◆ WHAT TO WORK ON: Each line in the data holding "causing" should be listed.
START SUPPLIED ENTRIES
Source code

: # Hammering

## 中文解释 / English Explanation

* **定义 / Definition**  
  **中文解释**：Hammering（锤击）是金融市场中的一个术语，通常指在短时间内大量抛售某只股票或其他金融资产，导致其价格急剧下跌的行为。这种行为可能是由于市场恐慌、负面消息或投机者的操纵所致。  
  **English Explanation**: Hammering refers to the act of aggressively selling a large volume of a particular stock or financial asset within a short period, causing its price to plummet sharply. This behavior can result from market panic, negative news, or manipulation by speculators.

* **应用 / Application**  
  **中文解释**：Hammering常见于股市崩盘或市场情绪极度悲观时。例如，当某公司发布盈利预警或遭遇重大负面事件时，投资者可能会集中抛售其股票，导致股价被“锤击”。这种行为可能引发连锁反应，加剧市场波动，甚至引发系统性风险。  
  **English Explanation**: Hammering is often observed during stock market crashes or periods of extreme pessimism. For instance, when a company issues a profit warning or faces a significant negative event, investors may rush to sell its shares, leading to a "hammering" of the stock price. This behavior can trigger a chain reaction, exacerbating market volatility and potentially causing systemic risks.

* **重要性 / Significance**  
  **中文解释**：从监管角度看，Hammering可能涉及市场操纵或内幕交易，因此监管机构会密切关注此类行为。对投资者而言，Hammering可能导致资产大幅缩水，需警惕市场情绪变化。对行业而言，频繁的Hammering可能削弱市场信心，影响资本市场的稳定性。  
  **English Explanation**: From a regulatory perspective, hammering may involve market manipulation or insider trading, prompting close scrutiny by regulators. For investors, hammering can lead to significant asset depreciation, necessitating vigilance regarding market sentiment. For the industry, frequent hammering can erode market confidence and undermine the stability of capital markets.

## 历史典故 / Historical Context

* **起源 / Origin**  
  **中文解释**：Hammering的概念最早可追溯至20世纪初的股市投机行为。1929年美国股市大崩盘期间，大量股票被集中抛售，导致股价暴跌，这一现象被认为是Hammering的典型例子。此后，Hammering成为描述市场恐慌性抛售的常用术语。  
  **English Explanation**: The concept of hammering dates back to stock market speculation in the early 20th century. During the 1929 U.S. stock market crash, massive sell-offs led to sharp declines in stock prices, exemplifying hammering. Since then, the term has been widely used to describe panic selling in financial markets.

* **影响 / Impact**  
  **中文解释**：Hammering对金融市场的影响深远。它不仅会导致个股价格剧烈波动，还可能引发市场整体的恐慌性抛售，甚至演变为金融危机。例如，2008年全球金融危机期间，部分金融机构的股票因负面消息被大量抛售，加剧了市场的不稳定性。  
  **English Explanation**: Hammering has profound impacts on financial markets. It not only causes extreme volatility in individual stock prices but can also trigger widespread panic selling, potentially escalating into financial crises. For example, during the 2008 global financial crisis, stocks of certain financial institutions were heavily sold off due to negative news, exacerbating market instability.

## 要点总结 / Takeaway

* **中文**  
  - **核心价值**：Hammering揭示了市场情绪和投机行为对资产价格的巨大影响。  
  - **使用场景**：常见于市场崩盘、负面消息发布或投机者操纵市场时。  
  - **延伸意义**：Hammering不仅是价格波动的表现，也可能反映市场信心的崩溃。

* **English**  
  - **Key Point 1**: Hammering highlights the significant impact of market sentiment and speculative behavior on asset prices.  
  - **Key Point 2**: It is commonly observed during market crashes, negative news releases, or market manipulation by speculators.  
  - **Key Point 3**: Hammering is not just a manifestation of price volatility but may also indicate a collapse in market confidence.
END SUPPLIED ENTRIES
◆ COMPLETED EXERCISE:
  **English Explanation**: Hammering refers to the act of aggressively selling a large volume of a particular stock or financial asset within a short period, causing its price to plummet sharply. This behavior can result from market panic, negative news, or manipulation by speculators.
  **English Explanation**: Hammering is often observed during stock market crashes or periods of extreme pessimism. For instance, when a company issues a profit warning or faces a significant negative event, investors may rush to sell its shares, leading to a "hammering" of the stock price. This behavior can trigger a chain reaction, exacerbating market volatility and potentially causing systemic risks.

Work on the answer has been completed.